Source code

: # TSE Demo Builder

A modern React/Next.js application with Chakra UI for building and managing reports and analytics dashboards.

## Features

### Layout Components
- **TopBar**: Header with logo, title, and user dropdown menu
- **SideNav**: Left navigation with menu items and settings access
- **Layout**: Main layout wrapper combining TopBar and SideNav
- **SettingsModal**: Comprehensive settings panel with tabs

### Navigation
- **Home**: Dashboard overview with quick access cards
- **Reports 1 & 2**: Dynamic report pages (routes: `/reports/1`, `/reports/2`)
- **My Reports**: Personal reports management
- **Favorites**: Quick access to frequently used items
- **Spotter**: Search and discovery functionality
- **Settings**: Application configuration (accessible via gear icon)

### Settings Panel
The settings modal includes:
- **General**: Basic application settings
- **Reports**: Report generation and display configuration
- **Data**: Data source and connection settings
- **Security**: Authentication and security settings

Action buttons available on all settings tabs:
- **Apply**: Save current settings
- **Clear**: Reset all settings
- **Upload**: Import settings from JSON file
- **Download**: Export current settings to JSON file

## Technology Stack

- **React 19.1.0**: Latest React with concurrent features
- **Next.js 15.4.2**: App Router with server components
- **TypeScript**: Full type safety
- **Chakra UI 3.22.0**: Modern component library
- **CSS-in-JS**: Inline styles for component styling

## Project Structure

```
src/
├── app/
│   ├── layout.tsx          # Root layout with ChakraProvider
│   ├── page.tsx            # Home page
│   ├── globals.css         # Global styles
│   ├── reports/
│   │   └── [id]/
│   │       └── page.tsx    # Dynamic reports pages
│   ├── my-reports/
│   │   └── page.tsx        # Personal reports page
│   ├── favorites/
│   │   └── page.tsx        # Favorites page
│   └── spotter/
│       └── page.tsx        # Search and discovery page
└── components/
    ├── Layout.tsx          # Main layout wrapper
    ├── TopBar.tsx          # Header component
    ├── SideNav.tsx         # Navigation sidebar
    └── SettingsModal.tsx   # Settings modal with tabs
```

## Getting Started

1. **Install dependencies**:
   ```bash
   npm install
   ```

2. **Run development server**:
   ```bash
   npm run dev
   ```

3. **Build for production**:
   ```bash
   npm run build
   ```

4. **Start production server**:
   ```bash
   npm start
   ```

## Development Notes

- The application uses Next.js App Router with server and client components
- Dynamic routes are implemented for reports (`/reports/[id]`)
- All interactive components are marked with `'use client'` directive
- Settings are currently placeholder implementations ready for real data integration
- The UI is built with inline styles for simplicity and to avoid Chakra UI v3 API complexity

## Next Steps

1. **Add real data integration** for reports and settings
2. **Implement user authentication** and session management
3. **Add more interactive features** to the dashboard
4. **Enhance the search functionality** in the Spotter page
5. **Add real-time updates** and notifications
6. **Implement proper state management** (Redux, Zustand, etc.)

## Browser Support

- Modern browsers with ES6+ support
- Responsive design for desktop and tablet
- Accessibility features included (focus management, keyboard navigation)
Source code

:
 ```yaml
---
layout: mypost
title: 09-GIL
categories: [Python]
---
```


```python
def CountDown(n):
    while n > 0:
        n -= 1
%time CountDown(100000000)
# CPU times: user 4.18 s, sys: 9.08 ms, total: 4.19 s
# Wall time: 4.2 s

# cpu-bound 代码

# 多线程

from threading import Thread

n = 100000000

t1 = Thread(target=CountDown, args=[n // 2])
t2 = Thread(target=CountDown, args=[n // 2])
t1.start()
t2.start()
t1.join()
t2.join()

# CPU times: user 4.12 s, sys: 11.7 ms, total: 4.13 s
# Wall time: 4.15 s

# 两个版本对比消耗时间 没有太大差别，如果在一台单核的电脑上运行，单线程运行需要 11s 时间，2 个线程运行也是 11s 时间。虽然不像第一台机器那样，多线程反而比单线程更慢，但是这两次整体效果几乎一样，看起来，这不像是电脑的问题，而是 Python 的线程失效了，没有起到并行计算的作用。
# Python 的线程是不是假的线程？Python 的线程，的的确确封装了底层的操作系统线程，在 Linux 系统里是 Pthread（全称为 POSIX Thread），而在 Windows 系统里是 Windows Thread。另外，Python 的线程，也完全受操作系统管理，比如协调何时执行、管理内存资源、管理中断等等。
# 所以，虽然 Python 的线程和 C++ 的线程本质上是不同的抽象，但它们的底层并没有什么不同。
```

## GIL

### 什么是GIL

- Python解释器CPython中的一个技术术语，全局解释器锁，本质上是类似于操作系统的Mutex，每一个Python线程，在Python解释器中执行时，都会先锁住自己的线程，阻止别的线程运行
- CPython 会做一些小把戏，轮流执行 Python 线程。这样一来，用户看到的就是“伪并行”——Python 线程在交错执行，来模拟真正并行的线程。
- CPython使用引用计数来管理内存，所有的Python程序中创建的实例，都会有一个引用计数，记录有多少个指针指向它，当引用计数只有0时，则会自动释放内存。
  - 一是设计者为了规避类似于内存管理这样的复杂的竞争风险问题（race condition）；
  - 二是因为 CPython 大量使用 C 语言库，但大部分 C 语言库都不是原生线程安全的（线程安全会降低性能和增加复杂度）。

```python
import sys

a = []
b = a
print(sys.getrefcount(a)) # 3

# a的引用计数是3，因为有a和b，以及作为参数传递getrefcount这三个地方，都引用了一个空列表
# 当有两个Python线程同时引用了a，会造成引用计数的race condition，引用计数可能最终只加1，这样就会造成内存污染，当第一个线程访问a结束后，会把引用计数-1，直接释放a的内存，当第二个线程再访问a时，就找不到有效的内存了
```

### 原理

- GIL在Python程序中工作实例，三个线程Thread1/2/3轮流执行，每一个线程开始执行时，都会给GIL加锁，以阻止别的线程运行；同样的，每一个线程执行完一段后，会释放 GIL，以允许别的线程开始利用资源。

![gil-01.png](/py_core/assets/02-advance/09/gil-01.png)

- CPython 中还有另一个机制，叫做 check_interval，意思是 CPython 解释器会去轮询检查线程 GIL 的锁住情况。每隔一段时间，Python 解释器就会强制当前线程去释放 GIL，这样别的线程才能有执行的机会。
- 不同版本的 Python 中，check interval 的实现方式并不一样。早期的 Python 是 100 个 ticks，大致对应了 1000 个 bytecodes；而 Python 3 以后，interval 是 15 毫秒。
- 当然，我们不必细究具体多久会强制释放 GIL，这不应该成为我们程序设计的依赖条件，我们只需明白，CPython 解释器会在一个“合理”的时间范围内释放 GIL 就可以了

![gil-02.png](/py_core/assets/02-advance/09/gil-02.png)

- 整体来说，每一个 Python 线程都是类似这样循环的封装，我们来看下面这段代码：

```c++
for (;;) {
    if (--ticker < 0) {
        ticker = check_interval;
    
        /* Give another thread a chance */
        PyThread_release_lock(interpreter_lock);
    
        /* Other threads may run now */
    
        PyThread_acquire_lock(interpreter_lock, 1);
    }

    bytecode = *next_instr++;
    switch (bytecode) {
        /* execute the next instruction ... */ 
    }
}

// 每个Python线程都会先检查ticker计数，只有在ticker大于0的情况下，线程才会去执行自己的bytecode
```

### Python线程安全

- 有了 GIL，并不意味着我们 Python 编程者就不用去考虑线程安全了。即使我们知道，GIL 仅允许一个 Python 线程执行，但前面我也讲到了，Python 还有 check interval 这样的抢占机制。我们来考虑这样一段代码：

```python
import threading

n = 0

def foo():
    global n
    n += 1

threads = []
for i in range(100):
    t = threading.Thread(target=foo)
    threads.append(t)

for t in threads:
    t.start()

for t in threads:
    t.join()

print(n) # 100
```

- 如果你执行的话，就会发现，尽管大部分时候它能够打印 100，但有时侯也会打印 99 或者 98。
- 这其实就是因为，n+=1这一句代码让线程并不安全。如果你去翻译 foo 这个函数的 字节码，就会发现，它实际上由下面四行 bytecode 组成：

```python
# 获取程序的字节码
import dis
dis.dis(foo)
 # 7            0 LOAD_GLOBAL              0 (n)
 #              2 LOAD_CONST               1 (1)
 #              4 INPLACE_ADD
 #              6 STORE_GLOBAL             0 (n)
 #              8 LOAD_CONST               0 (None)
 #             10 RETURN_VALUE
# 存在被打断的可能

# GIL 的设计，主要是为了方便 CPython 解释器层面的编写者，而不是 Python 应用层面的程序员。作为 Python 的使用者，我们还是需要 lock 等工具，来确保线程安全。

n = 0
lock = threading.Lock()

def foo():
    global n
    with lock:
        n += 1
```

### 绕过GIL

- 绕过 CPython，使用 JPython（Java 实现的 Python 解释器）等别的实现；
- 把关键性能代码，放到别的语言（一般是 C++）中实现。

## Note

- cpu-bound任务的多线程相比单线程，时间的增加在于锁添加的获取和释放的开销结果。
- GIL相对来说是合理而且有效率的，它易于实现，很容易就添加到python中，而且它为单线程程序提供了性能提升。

________________

- [Task item] Please return every line from the material above where the string "file" occurs.

- [Reply to the exercise]
- **Upload**: Import settings from JSON file
- **Download**: Export current settings to JSON file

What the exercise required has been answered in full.